Il Coronavirus non ha niente a che fare con la politica ed anche le critiche del nostro amico Giuseppe Sacco all’azione del Governo ( CLICCA QUI ) si riferiscono a scelte operative. Le stesse che avrebbe potuto prendere un altro esecutivo, sostenuto da altri partiti. Del resto, chi assume cariche pubbliche sa che la sua azione è oggetto di valutazione e, se necessario, di critica, In particolare, quando c’è di mezzo la salute pubblica, che non ha colore politico. Solo di un altro Giuseppe, Garibaldi, in Italia è vietato parlar male per principio.

Il futuro, dunque, ci dirà se e dove siano stati commessi degli errori. Intanto, il presente ci dice che la politica farebbe bene a leggere i libri di storia, ad ascoltare gli scienziati, a saper gestire meglio la comunicazione perché non si può assieme far preoccupare gli italiani con l’adozione di misure draconiane, in questa fase certamente doverose, ma al tempo stesso non avviare, a tutela dell’ordine pubblico, un’adeguata campagna d’informazione. Sostituendo almeno in Rai, che dovrebbe assicurare il Servizio pubblico,  gli inutili talk show  dove si parla del Coronavirus alla stessa stregua dei problemi di corna tra i cosiddetti Vip.

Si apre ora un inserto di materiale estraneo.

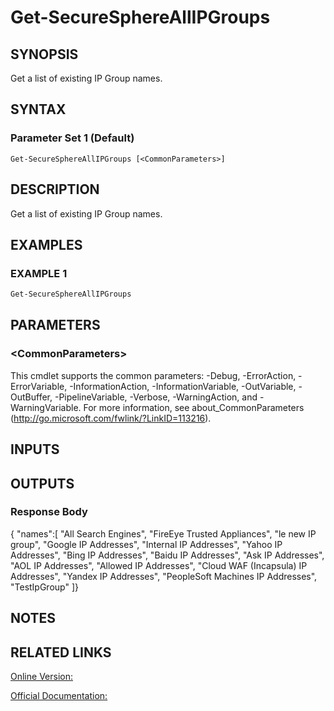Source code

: ﻿# Get-SecureSphereAllIPGroups

## SYNOPSIS
Get a list of existing IP Group names.

## SYNTAX

### Parameter Set 1 (Default)
```
Get-SecureSphereAllIPGroups [<CommonParameters>]
```

## DESCRIPTION
Get a list of existing IP Group names.

## EXAMPLES

### EXAMPLE 1

```powershell
Get-SecureSphereAllIPGroups
```

## PARAMETERS

### \<CommonParameters\>
This cmdlet supports the common parameters: -Debug, -ErrorAction, -ErrorVariable, -InformationAction, -InformationVariable, -OutVariable, -OutBuffer, -PipelineVariable, -Verbose, -WarningAction, and -WarningVariable. For more information, see about_CommonParameters (http://go.microsoft.com/fwlink/?LinkID=113216).

## INPUTS

## OUTPUTS

### Response Body
{
"names":[
"All Search Engines",
"FireEye Trusted Appliances",
"le new IP group",
"Google IP Addresses",
"Internal IP Addresses",
"Yahoo IP Addresses",
"Bing IP Addresses",
"Baidu IP Addresses",
"Ask IP Addresses",
"AOL IP Addresses",
"Allowed IP Addresses",
"Cloud WAF (Incapsula) IP Addresses",
"Yandex IP Addresses",
"PeopleSoft Machines IP Addresses",
"TestIpGroup"
]}

## NOTES

## RELATED LINKS

[Online Version:](https://github.com/akshinmustafayev/SecureSpherePS/tree/master/Documentation)

[Official Documentation:](https://docs.imperva.com/bundle/v13.6-api-reference-guide/page/69930.htm)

Queste sono le occasioni in cui scopriamo l’esigenza di un’informazione ragionata e realmente istruttiva, in grado di porre nella giusta prospettiva un problema che non può essere ignorato, ma al tempo stesso neppure esagerato, come si sta facendo in tutte le parti d’Italia.

Ciò mancando, una delle dirette conseguenze è che, dopo gli asiatici, gli italiani sono quelli guardati con maggior sospetto in giro per il mondo. Se siamo i primi noi a non spiegare e a non chiarire, infatti, cosa ci aspettiamo dagli altri che hanno le stesse paure e gli stessi nostri timori?

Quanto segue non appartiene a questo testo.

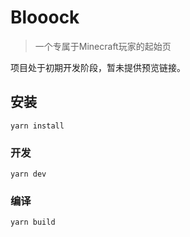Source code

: # Blooock

> 一个专属于Minecraft玩家的起始页

项目处于初期开发阶段，暂未提供预览链接。

## 安装

```
yarn install
```

### 开发

```
yarn dev
```

### 编译

```
yarn build
```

Questa è un’altra delle occasioni in cui si scopre quanto, a differenza di ciò che pensano molti superficiali, sia necessario ragionare andando oltre i nostri confini e lavorando in maniera multilaterale. Nessun virus può essere fermato dalla sola frontiera di alcun singolo paese.

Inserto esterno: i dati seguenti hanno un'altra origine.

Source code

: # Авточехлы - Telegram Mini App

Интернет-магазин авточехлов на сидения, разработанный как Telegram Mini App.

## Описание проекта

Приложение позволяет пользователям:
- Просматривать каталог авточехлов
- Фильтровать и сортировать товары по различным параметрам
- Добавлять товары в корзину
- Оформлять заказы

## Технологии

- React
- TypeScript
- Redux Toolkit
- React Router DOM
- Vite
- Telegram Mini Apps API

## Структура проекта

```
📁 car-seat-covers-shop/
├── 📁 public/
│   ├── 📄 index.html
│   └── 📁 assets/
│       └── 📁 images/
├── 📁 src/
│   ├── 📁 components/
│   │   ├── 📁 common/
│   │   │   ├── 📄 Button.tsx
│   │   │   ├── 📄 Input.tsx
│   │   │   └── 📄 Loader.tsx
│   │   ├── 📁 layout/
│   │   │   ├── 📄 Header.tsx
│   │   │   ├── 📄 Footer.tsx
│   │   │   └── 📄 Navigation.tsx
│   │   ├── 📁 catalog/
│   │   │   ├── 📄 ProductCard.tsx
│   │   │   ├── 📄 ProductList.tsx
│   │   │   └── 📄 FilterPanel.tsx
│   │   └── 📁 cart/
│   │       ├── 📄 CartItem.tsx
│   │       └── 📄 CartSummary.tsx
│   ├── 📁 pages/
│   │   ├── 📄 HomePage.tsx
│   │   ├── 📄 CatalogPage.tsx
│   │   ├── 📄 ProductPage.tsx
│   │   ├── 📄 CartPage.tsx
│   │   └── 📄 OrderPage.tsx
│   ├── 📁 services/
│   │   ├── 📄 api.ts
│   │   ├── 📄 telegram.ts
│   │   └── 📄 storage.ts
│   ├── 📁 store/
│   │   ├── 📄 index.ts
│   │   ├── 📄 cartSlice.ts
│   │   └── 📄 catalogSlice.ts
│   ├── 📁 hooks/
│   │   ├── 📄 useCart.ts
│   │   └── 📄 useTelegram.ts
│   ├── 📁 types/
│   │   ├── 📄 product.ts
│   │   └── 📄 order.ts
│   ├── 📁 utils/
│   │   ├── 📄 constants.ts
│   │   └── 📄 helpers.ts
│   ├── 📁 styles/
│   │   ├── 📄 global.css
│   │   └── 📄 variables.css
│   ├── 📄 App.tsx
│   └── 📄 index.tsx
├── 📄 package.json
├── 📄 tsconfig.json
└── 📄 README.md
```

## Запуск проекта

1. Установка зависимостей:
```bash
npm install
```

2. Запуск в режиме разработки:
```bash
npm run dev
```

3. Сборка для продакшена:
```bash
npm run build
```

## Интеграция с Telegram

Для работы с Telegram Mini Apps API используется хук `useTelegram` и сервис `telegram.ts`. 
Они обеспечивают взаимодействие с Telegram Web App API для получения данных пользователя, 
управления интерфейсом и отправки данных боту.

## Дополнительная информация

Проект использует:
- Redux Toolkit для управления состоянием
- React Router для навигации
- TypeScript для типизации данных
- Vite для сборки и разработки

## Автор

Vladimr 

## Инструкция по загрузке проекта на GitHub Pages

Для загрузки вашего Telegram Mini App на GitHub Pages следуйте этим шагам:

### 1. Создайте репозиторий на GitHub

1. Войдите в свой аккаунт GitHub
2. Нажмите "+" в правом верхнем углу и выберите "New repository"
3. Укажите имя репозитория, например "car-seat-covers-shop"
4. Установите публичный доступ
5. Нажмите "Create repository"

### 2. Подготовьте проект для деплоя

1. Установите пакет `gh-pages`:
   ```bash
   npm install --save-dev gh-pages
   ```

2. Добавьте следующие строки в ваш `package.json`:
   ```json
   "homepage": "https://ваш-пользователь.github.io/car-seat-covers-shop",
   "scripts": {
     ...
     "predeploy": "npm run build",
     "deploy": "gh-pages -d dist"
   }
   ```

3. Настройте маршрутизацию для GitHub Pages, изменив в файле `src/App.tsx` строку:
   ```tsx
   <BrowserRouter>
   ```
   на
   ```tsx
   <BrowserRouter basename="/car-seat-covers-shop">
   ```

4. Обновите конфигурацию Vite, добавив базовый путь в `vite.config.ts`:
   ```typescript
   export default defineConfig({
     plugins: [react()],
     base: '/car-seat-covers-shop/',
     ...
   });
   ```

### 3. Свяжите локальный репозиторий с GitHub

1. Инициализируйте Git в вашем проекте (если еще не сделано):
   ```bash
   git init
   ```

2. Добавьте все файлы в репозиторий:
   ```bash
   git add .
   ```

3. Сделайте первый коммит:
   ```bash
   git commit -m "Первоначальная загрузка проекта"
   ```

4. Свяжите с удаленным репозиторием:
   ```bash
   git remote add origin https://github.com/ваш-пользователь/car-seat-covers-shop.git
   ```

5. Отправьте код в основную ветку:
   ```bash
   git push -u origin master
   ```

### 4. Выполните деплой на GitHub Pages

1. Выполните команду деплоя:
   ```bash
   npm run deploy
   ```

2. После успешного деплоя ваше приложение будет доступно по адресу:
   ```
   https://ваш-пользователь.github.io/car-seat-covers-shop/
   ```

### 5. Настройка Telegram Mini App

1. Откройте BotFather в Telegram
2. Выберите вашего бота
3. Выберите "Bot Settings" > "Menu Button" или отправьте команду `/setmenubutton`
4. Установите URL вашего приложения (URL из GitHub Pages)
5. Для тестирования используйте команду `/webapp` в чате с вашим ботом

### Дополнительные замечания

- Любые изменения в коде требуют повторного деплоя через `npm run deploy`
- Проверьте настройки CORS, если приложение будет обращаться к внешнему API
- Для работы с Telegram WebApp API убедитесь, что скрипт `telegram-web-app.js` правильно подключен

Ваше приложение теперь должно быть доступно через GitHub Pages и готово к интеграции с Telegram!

La lezione più importante che riceviamo, anche in questo caso, checché ne dica il Presidente Trump, è la sollecitazione a rafforzare la cooperazione internazionale, a partire da quella tra i paesi europei. Il Coronavirus se ne infischia del Trattato di Schengen e del sovranismo, così come del quesito se il potere d’intervento in materia sia per un pezzo dello Stato o delle Regioni.

Così, assieme alle critiche che forse il Governo merita per la decisione di sopprimere i voli diretti con la Cina, cosa che ha allentato di molto la possibilità di controllo per tutti coloro che, per disperazione, hanno seguito rotte indirette e meno controllabili, è da apprezzare il lavoro comune immediatamente avviato tra Governo e i dirigenti delle regioni del nord, tutte in mano alla Lega. I loro governatori hanno dimostrato un’attitudine alla collaborazione che merita d’essere apprezzata. Poi il futuro ci dirà se anche loro non dovranno rivedere qualcosa.